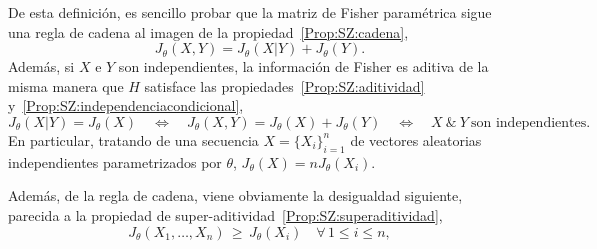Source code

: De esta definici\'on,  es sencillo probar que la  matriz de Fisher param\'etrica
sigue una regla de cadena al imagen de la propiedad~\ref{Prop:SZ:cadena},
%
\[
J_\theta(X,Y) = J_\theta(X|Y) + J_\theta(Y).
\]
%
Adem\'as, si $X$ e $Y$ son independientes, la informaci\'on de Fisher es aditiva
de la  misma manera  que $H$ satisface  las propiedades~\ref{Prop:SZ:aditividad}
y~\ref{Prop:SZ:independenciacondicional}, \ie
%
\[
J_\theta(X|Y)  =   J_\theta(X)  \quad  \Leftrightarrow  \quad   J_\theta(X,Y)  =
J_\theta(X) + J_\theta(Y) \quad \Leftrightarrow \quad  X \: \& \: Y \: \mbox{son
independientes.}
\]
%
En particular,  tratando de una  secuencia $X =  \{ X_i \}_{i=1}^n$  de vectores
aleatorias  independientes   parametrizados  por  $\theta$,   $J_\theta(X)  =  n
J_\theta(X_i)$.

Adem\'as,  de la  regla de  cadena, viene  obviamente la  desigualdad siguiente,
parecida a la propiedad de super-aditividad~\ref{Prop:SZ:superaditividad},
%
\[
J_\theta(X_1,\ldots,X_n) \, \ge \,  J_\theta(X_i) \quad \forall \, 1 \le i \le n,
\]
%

# # # # #

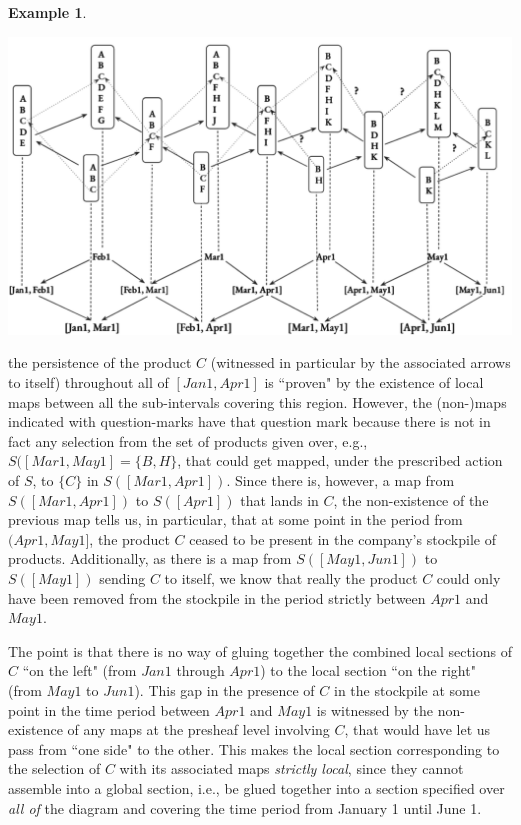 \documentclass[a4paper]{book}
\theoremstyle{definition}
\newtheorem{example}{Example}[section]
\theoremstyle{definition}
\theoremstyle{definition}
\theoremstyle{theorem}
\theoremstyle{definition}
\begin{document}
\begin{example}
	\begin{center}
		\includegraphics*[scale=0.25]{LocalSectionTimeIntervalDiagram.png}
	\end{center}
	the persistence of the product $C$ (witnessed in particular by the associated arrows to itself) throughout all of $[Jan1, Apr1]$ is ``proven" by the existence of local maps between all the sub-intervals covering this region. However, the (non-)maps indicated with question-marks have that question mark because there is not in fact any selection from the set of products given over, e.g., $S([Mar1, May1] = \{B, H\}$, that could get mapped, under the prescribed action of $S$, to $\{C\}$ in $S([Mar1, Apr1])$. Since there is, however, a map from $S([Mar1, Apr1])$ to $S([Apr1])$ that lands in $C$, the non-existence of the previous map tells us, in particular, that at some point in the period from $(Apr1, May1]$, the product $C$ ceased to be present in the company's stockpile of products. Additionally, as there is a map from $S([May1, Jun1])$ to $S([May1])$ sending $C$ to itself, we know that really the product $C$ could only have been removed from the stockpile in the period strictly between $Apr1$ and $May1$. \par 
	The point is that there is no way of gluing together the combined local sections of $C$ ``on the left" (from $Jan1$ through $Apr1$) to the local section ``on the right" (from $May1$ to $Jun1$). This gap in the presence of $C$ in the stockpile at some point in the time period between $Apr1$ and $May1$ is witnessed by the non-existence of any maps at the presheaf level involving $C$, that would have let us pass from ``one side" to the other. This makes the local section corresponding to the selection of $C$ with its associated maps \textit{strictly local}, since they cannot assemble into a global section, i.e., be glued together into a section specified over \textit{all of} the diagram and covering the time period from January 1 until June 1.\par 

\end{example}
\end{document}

# # # # #

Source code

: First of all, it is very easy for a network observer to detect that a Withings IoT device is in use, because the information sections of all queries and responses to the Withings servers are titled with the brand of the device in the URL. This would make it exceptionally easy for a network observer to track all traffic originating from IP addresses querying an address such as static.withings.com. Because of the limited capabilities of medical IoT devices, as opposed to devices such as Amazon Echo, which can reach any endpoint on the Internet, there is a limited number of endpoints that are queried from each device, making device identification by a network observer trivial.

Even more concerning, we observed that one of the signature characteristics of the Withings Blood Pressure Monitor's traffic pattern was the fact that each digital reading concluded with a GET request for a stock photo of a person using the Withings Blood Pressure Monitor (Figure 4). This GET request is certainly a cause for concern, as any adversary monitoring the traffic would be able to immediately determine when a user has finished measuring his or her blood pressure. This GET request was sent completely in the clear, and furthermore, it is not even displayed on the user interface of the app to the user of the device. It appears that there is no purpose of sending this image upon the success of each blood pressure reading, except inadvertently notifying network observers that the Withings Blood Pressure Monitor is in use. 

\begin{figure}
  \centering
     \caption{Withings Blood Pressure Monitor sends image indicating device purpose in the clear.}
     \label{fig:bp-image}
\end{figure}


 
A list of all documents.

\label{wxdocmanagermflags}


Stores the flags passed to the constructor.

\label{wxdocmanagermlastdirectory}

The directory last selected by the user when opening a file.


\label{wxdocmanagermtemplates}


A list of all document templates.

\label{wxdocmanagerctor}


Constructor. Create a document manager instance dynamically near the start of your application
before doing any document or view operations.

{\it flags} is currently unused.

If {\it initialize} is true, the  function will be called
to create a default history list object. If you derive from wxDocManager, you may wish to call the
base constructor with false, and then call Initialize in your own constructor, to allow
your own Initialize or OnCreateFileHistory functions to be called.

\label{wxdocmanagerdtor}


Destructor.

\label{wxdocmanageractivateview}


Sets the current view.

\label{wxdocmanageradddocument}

# # # # #

EXERCISE REQUIREMENTS: Would you please copy exactly the part of the entries above that begins at the line containing "will be called" and ends at the line containing "Sets the current view.", both lines included?

RESULT OF THIS EXERCISE:
If {\it initialize} is true, the  function will be called
to create a default history list object. If you derive from wxDocManager, you may wish to call the
base constructor with false, and then call Initialize in your own constructor, to allow
your own Initialize or OnCreateFileHistory functions to be called.

\label{wxdocmanagerdtor}


Destructor.

\label{wxdocmanageractivateview}


Sets the current view.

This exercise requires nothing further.